L’IVD en premier. Il semblerait que tout le personnel de l’Instance  soit sur la liste rouge. Interdit de voyager », assure l’ex-présidente de la Commission vérité.

Menaces sur les chambres spécialisées

Le 27 juillet, l’affaire de falsification du rapport de l’IVD, intentée contre la représentante légale de la commission vérité, à savoir Bensedrine, par Ibtihel Abdellatif, une ancienne commissaire de l’Instance,  est remise sur le tapis.
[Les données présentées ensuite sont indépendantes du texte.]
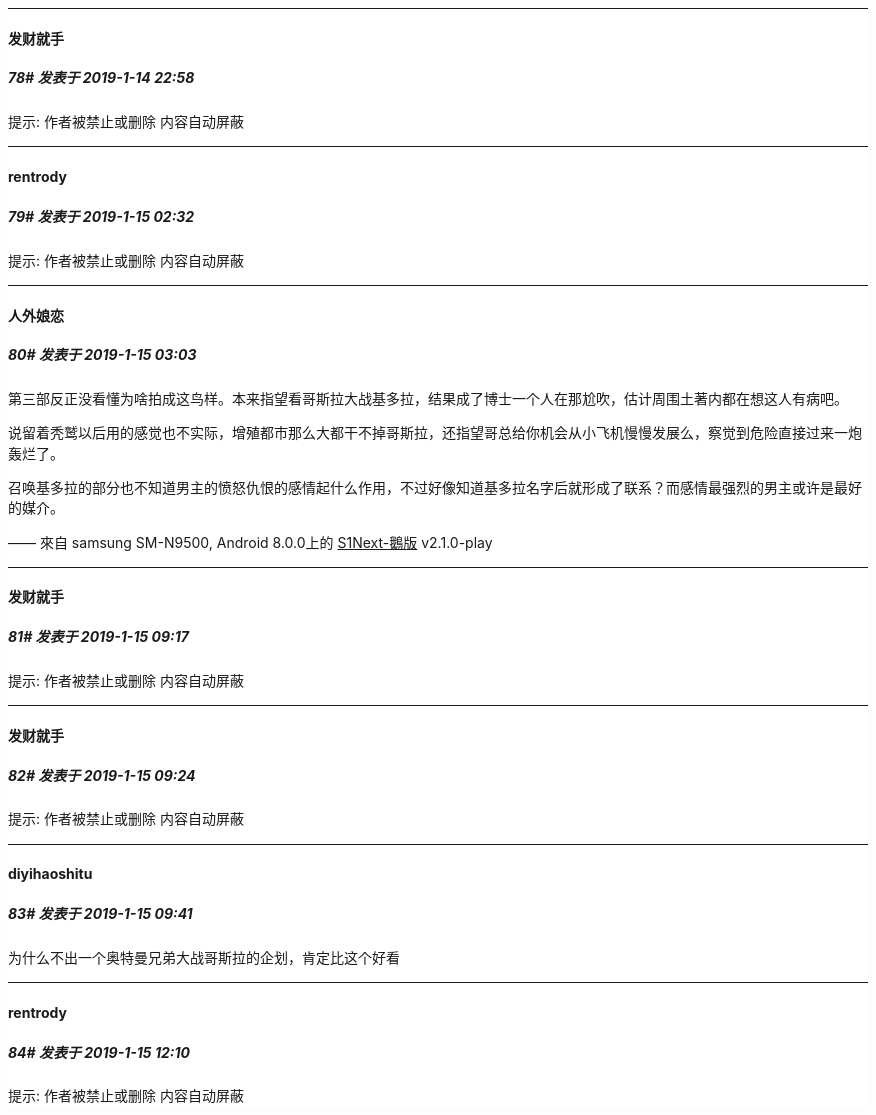 *****

####  发财就手  
##### 78#       发表于 2019-1-14 22:58

提示: 作者被禁止或删除 内容自动屏蔽

*****

####  rentrody  
##### 79#       发表于 2019-1-15 02:32

提示: 作者被禁止或删除 内容自动屏蔽

*****

####  人外娘恋  
##### 80#       发表于 2019-1-15 03:03

第三部反正没看懂为啥拍成这鸟样。本来指望看哥斯拉大战基多拉，结果成了博士一个人在那尬吹，估计周围土著内都在想这人有病吧。

说留着秃鹫以后用的感觉也不实际，增殖都市那么大都干不掉哥斯拉，还指望哥总给你机会从小飞机慢慢发展么，察觉到危险直接过来一炮轰烂了。

召唤基多拉的部分也不知道男主的愤怒仇恨的感情起什么作用，不过好像知道基多拉名字后就形成了联系？而感情最强烈的男主或许是最好的媒介。

—— 來自 samsung SM-N9500, Android 8.0.0上的 [S1Next-鵝版](https://github.com/ykrank/S1-Next/releases) v2.1.0-play


*****

####  发财就手  
##### 81#       发表于 2019-1-15 09:17

提示: 作者被禁止或删除 内容自动屏蔽

*****

####  发财就手  
##### 82#       发表于 2019-1-15 09:24

提示: 作者被禁止或删除 内容自动屏蔽

*****

####  diyihaoshitu  
##### 83#       发表于 2019-1-15 09:41

为什么不出一个奥特曼兄弟大战哥斯拉的企划，肯定比这个好看

*****

####  rentrody  
##### 84#       发表于 2019-1-15 12:10

提示: 作者被禁止或删除 内容自动屏蔽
Sihem Bensedrine s’interroge : « Pourquoi avoir de nouveau évoqué publiquement ce procès alors qu’il suivait son cours normal ? ».

Pourtant, le 8 février dernier, quatre rapporteurs des Nations unies ont écrit au gouvernement tunisien pour s’inquiéter des blocages du processus de la justice transitionnelle. Ils y ont dénoncé les campagnes de dénigrement du travail de l’IVD visant, entre autres, à justifier une nouvelle loi sur la justice transitionnelle, qui accorderait une amnistie aux auteurs présumés : « A cet égard, nous voudrions rappeler que les normes internationales en matière de droits de l’homme demandent aux Etats de garantir l’héritage des commissions vérité et de protéger leurs membres contre la diffamation sans fondement… », cite la lettre de l’ONU.

L’intention du Président d’amender la Constitution, qu’il taxe de « non sacrée » et à laquelle il n’a jamais adhéré, donne des sueurs froides à tous les militants de la justice transitionnelle. L’intention est devenue réalité avec le décret du 22 septembre. Avec la disparition de l’article 148 de la Constitution de 2014, part en fumée un garde-fou crucial pour les défenseurs de la JT. « Pire encore, une fois cet article écarté, les chambres spécialisées n’auront plus aucune raison d’être. C’est tout le processus de lutte contre l’impunité qui est en jeu », s’alarme l’ex-présidente de l’IVD.

Adepte du 17 décembre, moment du déclenchement de la révolution par les régions intérieures et précaires du pays, le Président  s’oppose au 14 janvier, date où les élites et les partis politiques sont entrés en scène. Tout porte à croire que dans sa pensée, la Constitution comme la justice transitionnelle incarnent des institutions venues pour mater et détourner la révolution.